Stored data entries
------------------------------------------------

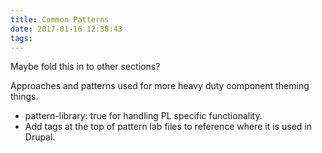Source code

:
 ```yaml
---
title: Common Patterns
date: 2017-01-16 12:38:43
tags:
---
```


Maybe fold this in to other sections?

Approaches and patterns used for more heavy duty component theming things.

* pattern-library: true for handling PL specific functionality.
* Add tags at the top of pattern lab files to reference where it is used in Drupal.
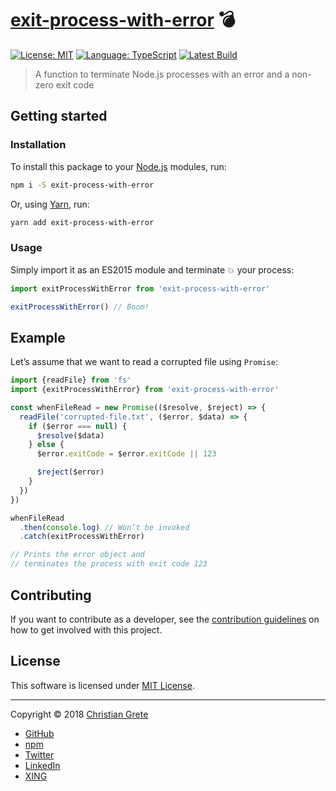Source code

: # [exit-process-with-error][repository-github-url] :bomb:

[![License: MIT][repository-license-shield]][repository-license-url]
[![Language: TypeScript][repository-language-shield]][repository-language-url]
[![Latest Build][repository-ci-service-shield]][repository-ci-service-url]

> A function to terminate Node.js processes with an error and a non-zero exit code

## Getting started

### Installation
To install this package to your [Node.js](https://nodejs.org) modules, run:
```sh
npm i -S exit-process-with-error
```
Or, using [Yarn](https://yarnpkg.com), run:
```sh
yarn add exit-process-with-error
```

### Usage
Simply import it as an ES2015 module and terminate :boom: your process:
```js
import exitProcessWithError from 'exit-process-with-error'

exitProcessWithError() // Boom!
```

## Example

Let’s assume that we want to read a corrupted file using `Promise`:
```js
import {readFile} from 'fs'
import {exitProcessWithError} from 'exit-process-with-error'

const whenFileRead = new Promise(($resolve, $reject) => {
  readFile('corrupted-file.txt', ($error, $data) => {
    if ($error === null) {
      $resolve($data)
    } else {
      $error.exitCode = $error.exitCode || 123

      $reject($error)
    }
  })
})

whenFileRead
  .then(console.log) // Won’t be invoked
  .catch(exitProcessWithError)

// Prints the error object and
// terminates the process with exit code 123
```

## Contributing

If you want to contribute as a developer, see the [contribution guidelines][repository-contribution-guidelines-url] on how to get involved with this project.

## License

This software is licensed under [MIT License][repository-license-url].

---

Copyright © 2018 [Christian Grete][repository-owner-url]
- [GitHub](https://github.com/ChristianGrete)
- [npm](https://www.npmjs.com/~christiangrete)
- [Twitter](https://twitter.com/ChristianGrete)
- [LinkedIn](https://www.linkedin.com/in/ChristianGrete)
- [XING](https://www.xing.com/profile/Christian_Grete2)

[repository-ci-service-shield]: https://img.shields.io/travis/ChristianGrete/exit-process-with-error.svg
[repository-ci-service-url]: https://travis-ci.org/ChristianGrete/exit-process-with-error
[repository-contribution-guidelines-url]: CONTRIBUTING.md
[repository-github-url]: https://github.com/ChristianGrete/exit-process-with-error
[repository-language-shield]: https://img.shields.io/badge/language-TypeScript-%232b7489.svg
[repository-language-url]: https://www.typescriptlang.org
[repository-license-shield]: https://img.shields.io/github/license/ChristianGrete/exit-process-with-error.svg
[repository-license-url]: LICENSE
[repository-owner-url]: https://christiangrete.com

------------------------------------------------

Task brief » The lines holding the word "from" are the answer. Pull them out of the records and copy them.

Finished task »
import exitProcessWithError from 'exit-process-with-error'
import {readFile} from 'fs'
import {exitProcessWithError} from 'exit-process-with-error'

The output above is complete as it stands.